§ What you have to do: The answer should consist of each line from the data below that includes "example".

=== Task data ===

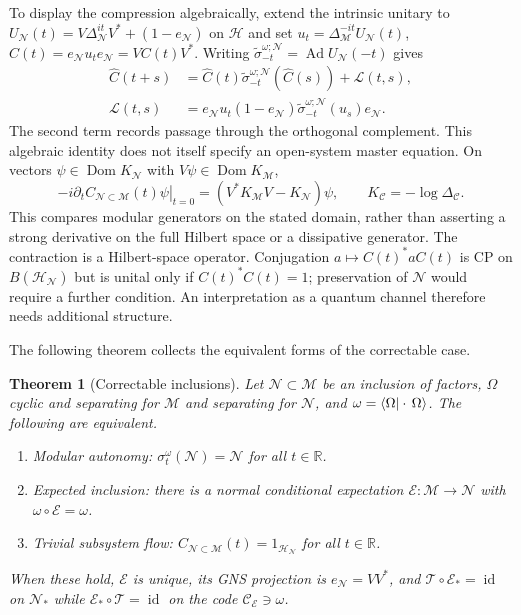 \documentclass[a4paper,11pt]{article}
\newtheorem{theorem}{Theorem}
\theoremstyle{definition}
\newcommand{\nn}{\nonumber}
\newcommand{\mN}{\mathcal{N}}
\newcommand{\mH}{\mathcal{H}}
\newcommand{\mM}{\mathcal{M}}
\newcommand{\mE}{\mathcal{E}}
\begin{document}
To display the compression algebraically, extend the intrinsic unitary to
$U_{\mN}(t)=V\Delta_{\mN}^{it}V^*+(1-e_{\mN})$ on $\mathcal H$ and set
$u_t=\Delta_{\mM}^{-it}U_{\mN}(t)$, $\widehat C(t)=e_{\mN}u_te_{\mN}=VC(t)V^*$.
Writing $\widetilde\sigma^{\omega;\mN}_{-t}=\operatorname{Ad}U_{\mN}(-t)$ gives
\begin{align}
 \widehat C(t+s)&=\widehat C(t)\widetilde\sigma^{\omega;\mN}_{-t}(\widehat C(s))
                  +\mathcal L(t,s),\nn\\
 \mathcal L(t,s)&=e_{\mN}u_t(1-e_{\mN})\widetilde\sigma^{\omega;\mN}_{-t}(u_s)e_{\mN}.
\end{align}
The second term records passage through the orthogonal complement. This algebraic
identity does not itself specify an open-system master equation.
On vectors $\psi\in\operatorname{Dom}K_{\mN}$ with $V\psi\in\operatorname{Dom}K_{\mM}$,
\begin{equation}
 -i\left.\partial_t C_{\mN\subset\mM}(t)\psi\right|_{t=0}
 =(V^*K_{\mM}V-K_{\mN})\psi,\qquad K_{\mathcal C}=-\log\Delta_{\mathcal C}.
\end{equation}
This compares modular generators on the stated domain, rather than asserting
a strong derivative on the full Hilbert space or a dissipative generator.
The contraction is a Hilbert-space operator. Conjugation
$a\mapsto C(t)^*aC(t)$ is CP on $B(\mH_{\mN})$ but is unital only if
$C(t)^*C(t)=1$; preservation of $\mN$ would require a further condition.
An interpretation as a quantum channel therefore needs additional structure.

The following theorem collects the equivalent forms of the correctable case.
\begin{theorem}[Correctable inclusions]\label{thm:correctable}
Let $\mN\subset\mM$ be an inclusion of factors, $\Omega$ cyclic and separating for $\mM$ and separating for $\mN$, and $\omega=\braket{\Omega|\cdot\,\Omega}$. The following are equivalent.
\begin{enumerate}
 \item[\rm(i)] \emph{Modular autonomy:} $\sigma^{\omega}_t(\mN)=\mN$ for all $t\in\mathbb R$.
 \item[\rm(ii)] \emph{Expected inclusion:} there is a normal conditional expectation $\mE:\mM\to\mN$ with $\omega\circ\mE=\omega$.
 \item[\rm(iii)] \emph{Trivial subsystem flow:} $C_{\mN\subset\mM}(t)=1_{\mH_{\mN}}$ for all $t\in\mathbb R$.
\end{enumerate}
When these hold, $\mE$ is unique, its GNS projection is $e_{\mN}=VV^*$, and $\mathcal T\circ\mE_*=\operatorname{id}$ on $\mN_*$ while $\mE_*\circ\mathcal T=\operatorname{id}$ on the code $\mathcal C_{\mE}\ni\omega$.
\end{theorem}
\end{document}
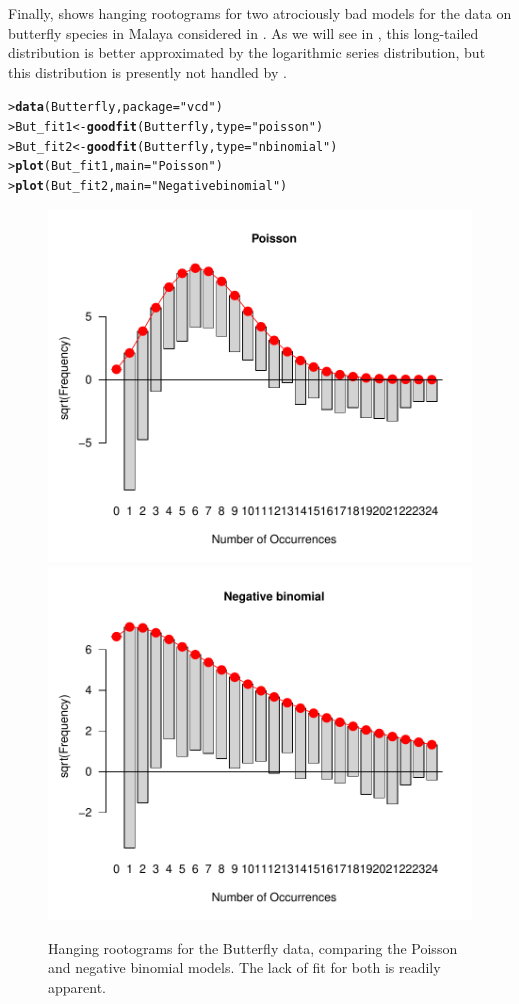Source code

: \documentclass[10pt,krantz2]{krantz}\usepackage[]{graphicx}\usepackage[]{color}
\makeatletter
\newcommand{\hlstr}[1]{\textcolor[rgb]{0.192,0.494,0.8}{#1}}%
\newcommand{\hlstd}[1]{\textcolor[rgb]{0.345,0.345,0.345}{#1}}%
\newcommand{\hlkwb}[1]{\textcolor[rgb]{0.69,0.353,0.396}{#1}}%
\newcommand{\hlkwc}[1]{\textcolor[rgb]{0.333,0.667,0.333}{#1}}%
\newcommand{\hlkwd}[1]{\textcolor[rgb]{0.737,0.353,0.396}{\textbf{#1}}}%
\newenvironment{kframe}{%
 \def\at@end@of@kframe{}%
 \ifinner\ifhmode%
  \def\at@end@of@kframe{\end{minipage}}%
  \begin{minipage}{\columnwidth}%
 \fi\fi%
 \def\FrameCommand##1{\hskip\@totalleftmargin \hskip-\fboxsep
 \colorbox{shadecolor}{##1}\hskip-\fboxsep
     \hskip-\linewidth \hskip-\@totalleftmargin \hskip\columnwidth}%
 \MakeFramed {\advance\hsize-\width
   \@totalleftmargin\z@ \linewidth\hsize
   \@setminipage}}%
 {\par\unskip\endMakeFramed%
 \at@end@of@kframe}
\newenvironment{knitrout}{}{} %
\renewenvironment{knitrout}{\small\renewcommand{\baselinestretch}{.85}}{} %
\makeatother
\begin{document}
Finally,  shows hanging rootograms for two
atrociously bad models for the data on butterfly species in Malaya
considered in . As we will see in ,
this long-tailed distribution is better approximated by the logarithmic series
distribution, but this distribution is presently not handled by .
\begin{knitrout}
\color{fgcolor}\begin{kframe}
\begin{alltt}
\hlstd{> }\hlkwd{data}\hlstd{(Butterfly,} \hlkwc{package} \hlstd{=} \hlstr{"vcd"}\hlstd{)}
\hlstd{> }\hlstd{But_fit1} \hlkwb{<-} \hlkwd{goodfit}\hlstd{(Butterfly,} \hlkwc{type} \hlstd{=} \hlstr{"poisson"}\hlstd{)}
\hlstd{> }\hlstd{But_fit2} \hlkwb{<-} \hlkwd{goodfit}\hlstd{(Butterfly,} \hlkwc{type} \hlstd{=} \hlstr{"nbinomial"}\hlstd{)}
\hlstd{> }\hlkwd{plot}\hlstd{(But_fit1,} \hlkwc{main} \hlstd{=} \hlstr{"Poisson"}\hlstd{)}
\hlstd{> }\hlkwd{plot}\hlstd{(But_fit2,} \hlkwc{main} \hlstd{=} \hlstr{"Negative binomial"}\hlstd{)}
\end{alltt}
\end{kframe}\begin{figure}[!htbp]

\centerline{\includegraphics[width=.48\textwidth]{ch03/fig/But-fit-1} 
\includegraphics[width=.48\textwidth]{ch03/fig/But-fit-2} }

\caption[Hanging rootograms for the Butterfly data, comparing the Poisson and negative binomial models]{Hanging rootograms for the Butterfly data, comparing the Poisson and negative binomial models. The lack of fit for both is readily apparent.\label{fig:But-fit}}
\end{figure}


\end{knitrout}
\end{document}
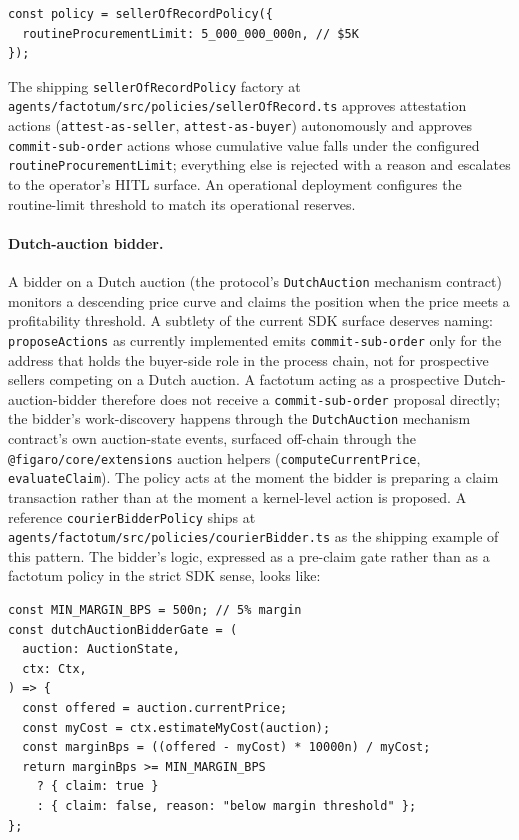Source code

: \documentclass[11pt,a4paper]{article}
\theoremstyle{definition}
\theoremstyle{remark}
\begin{document}
\begin{lstlisting}
const policy = sellerOfRecordPolicy({
  routineProcurementLimit: 5_000_000_000n, // $5K
});
\end{lstlisting}

\noindent
The shipping \texttt{sellerOfRecordPolicy} factory at
\texttt{agents/factotum/src/policies/sellerOfRecord.ts} approves
attestation actions (\texttt{attest-as-seller},
\texttt{attest-as-buyer}) autonomously and approves
\texttt{commit-sub-order} actions whose cumulative value falls
under the configured \texttt{routineProcurementLimit}; everything
else is rejected with a reason and escalates to the operator's
HITL surface. An operational deployment configures the routine-limit
threshold to match its operational reserves.

\paragraph{Dutch-auction bidder.}
A bidder on a Dutch auction (the protocol's
\texttt{DutchAuction} mechanism contract) monitors a descending
price curve and claims the position when the price meets a
profitability threshold. A subtlety of the current SDK surface
deserves naming: \texttt{proposeActions} as currently implemented
emits \texttt{commit-sub-order} only for the address that holds
the buyer-side role in the process chain, not for prospective
sellers competing on a Dutch auction. A factotum acting as a
prospective Dutch-auction-bidder therefore does not receive a
\texttt{commit-sub-order} proposal directly; the bidder's
work-discovery happens through the \texttt{DutchAuction} mechanism
contract's own auction-state events, surfaced off-chain through
the \texttt{@figaro/core/extensions} auction helpers
(\texttt{computeCurrentPrice}, \texttt{evaluateClaim}). The
policy acts at the moment the bidder is preparing a claim
transaction rather than at the moment a kernel-level action is
proposed. A reference \texttt{courierBidderPolicy} ships at
\texttt{agents/factotum/src/policies/courierBidder.ts} as the
shipping example of this pattern. The bidder's logic, expressed
as a pre-claim gate rather than as a factotum policy in the
strict SDK sense, looks like:

\begin{lstlisting}
const MIN_MARGIN_BPS = 500n; // 5% margin
const dutchAuctionBidderGate = (
  auction: AuctionState,
  ctx: Ctx,
) => {
  const offered = auction.currentPrice;
  const myCost = ctx.estimateMyCost(auction);
  const marginBps = ((offered - myCost) * 10000n) / myCost;
  return marginBps >= MIN_MARGIN_BPS
    ? { claim: true }
    : { claim: false, reason: "below margin threshold" };
};
\end{lstlisting}
\end{document}
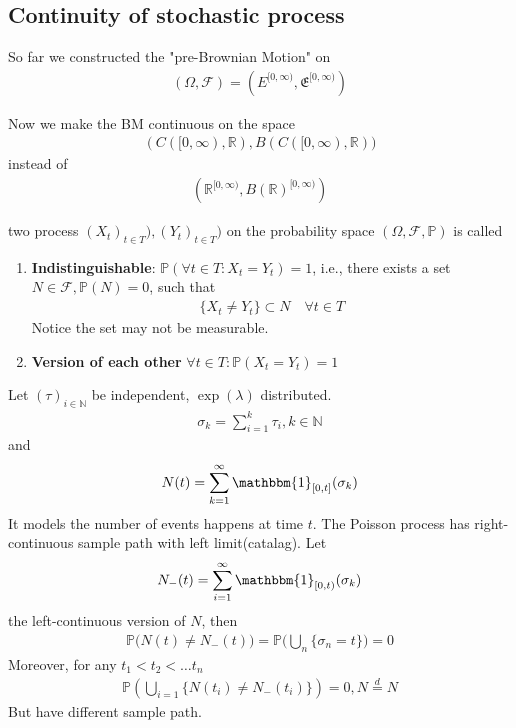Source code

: \subsection{Continuity of stochastic process}
So far we constructed the "pre-Brownian Motion" on 
\begin{align*}
	(\Omega, \mathcal{F}) = (E^{[0, \infty)}, \mathfrak{E}^{[0, \infty)})
\end{align*}

Now we make the BM continuous on the space
\begin{align*}
	(C([0, \infty), \mathbb{R}), B(C([0, \infty), \mathbb{R}))
\end{align*}
instead of 
\begin{align*}
	(\mathbb{R}^{[0, \infty)}, B(\mathbb{R})^{[0, \infty)})
\end{align*}


\begin{definition}
	two process $(X_t)_{t \in T}), (Y_t)_{t \in T})$ on the probability space $(\Omega, \mathcal{F}, \mathbb{P})$ is called
	\begin{enumerate}
		\item \textbf{Indistinguishable}: $\mathbb{P}(\forall t \in T: X_t = Y_t) = 1$, i.e., there exists a set $N \in \mathcal{F}, \mathbb{P}(N) = 0$, such that 
		\begin{align*}
			\{X_t \neq Y_t\} \subset N \quad \forall t \in T
		\end{align*}
		Notice the set may not be measurable.
		\item \textbf{Version of each other} $\forall t \in T: \mathbb{P}(X_t = Y_t) = 1$
	\end{enumerate}
\end{definition}

\begin{example}
	Let $(\tau)_{i \in \mathbb{N}}$ be independent, $\exp(\lambda)$ distributed.
	\begin{align*}
		\sigma_k = \sum_{i = 1}^k \tau_i, k \in \mathbb{N}
	\end{align*}
	and 
	\begin{align*}
		N(t) = \sum_{k = 1}^\infty \mathbbm{1}_{[0, t]}(\sigma_k)
	\end{align*}
	It models the number of events happens at time $t$. The Poisson process has right-continuous sample path with left limit(catalag). Let 
	\begin{align*}
		N_-(t) = \sum_{i = 1}^\infty \mathbbm{1}_{[0, t)}(\sigma_k)
	\end{align*}
	the left-continuous version of $N$, then
	\begin{align*}
		\mathbb{P}\bigg(N(t) \neq N_-(t)\bigg) = \mathbb{P}\bigg(\bigcup_n \{\sigma_n = t\}\bigg) = 0
	\end{align*}
	Moreover, for any $t_1 < t_2 < \dots t_n$
	\begin{align*}
		\mathbb{P}(\bigcup_{i = 1}\{N(t_i) \neq N_-(t_i)\}) = 0, N\overset{d}{=} N
	\end{align*}
	But have different sample path.
\end{example}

===

§ Task output:
shipping example of this pattern. The bidder's logic, expressed
\begin{example}
\end{example}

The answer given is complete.